§ WHAT TO WORK ON: Extract the lines of the material below, beginning with the first and ending with the line that holds "neighbours of $v$". Skip every picture.

:::::

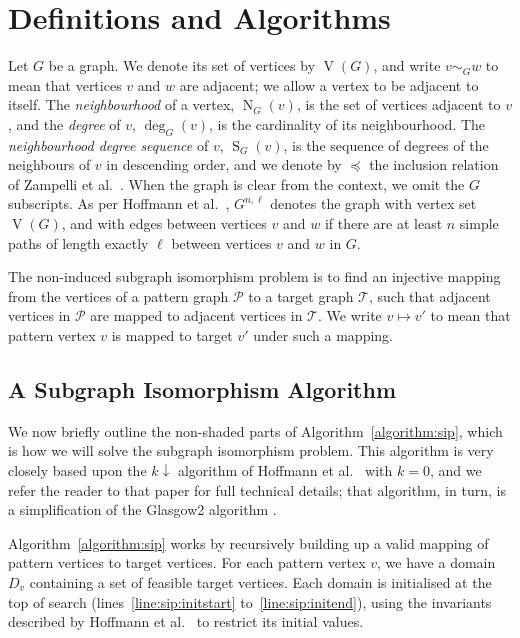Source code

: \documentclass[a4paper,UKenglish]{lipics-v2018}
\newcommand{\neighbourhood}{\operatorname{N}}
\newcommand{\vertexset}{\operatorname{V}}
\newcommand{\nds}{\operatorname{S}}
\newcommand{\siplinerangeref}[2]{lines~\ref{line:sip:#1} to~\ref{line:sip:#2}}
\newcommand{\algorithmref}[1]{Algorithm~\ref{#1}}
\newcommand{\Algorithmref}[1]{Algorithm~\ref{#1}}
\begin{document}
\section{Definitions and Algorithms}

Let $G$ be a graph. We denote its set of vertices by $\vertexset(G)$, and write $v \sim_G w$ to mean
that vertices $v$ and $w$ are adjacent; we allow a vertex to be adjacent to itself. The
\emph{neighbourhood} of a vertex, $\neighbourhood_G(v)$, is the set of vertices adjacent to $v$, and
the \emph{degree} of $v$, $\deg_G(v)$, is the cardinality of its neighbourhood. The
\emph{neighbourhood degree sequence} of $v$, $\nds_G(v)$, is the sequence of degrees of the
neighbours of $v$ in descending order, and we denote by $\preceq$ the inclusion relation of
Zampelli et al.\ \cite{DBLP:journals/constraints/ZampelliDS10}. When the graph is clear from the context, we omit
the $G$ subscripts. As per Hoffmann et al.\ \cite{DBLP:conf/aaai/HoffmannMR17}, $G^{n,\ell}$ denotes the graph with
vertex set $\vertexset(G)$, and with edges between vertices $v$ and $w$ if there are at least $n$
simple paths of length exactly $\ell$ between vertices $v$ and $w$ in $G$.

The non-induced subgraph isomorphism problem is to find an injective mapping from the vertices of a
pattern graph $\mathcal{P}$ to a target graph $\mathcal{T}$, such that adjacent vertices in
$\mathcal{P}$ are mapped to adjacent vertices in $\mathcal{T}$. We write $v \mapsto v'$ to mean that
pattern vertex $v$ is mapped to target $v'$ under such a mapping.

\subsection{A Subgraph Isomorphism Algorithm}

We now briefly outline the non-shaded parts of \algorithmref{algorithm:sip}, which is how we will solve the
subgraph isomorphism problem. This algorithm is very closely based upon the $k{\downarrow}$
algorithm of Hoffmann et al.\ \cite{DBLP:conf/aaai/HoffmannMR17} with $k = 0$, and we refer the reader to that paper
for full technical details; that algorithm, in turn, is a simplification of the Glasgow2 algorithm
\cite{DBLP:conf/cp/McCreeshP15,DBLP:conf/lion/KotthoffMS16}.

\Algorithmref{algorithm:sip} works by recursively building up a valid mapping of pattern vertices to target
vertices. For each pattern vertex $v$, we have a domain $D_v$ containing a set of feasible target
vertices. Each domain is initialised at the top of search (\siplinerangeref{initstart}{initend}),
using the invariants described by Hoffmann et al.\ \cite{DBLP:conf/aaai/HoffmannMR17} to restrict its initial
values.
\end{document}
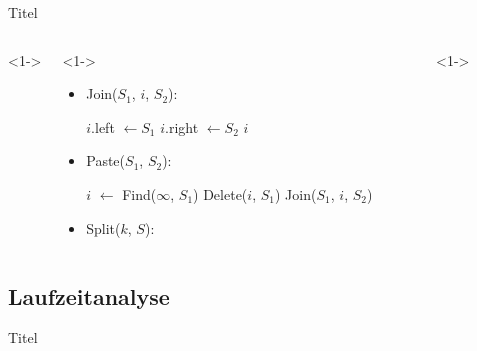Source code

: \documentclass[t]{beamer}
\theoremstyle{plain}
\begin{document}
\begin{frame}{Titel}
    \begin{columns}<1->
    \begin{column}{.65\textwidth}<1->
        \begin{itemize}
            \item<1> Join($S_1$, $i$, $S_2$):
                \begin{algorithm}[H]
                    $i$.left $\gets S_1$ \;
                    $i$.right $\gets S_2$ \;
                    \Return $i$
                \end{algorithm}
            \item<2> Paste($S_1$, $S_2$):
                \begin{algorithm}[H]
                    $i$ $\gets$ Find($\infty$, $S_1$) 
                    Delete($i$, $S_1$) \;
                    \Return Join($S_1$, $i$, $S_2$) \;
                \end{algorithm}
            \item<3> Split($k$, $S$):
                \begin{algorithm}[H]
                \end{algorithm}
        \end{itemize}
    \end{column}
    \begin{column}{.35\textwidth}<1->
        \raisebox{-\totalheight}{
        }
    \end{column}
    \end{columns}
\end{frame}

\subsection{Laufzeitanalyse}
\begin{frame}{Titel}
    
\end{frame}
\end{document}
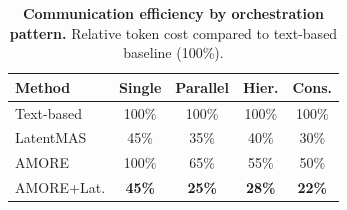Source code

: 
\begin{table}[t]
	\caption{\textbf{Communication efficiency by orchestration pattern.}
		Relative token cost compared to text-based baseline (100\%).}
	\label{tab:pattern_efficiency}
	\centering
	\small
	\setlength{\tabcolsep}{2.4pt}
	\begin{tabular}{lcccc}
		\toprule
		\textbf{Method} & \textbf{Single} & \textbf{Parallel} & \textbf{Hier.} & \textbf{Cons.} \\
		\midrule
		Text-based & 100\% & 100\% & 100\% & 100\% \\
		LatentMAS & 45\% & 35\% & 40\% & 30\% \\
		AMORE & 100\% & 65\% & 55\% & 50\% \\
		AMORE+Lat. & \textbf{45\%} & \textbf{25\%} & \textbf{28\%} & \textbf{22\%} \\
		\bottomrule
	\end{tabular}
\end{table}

:::::

§ WRITTEN SOLUTION:
Source code

: \documentclass[a4paper,UKenglish]{lipics-v2018}
\newcommand{\neighbourhood}{\operatorname{N}}
\newcommand{\vertexset}{\operatorname{V}}
\newcommand{\nds}{\operatorname{S}}
\newcommand{\siplinerangeref}[2]{lines~\ref{line:sip:#1} to~\ref{line:sip:#2}}
\newcommand{\algorithmref}[1]{Algorithm~\ref{#1}}
\newcommand{\Algorithmref}[1]{Algorithm~\ref{#1}}
\begin{document}
\section{Definitions and Algorithms}

Let $G$ be a graph. We denote its set of vertices by $\vertexset(G)$, and write $v \sim_G w$ to mean
that vertices $v$ and $w$ are adjacent; we allow a vertex to be adjacent to itself. The
\emph{neighbourhood} of a vertex, $\neighbourhood_G(v)$, is the set of vertices adjacent to $v$, and
the \emph{degree} of $v$, $\deg_G(v)$, is the cardinality of its neighbourhood. The
\emph{neighbourhood degree sequence} of $v$, $\nds_G(v)$, is the sequence of degrees of the
neighbours of $v$ in descending order, and we denote by $\preceq$ the inclusion relation of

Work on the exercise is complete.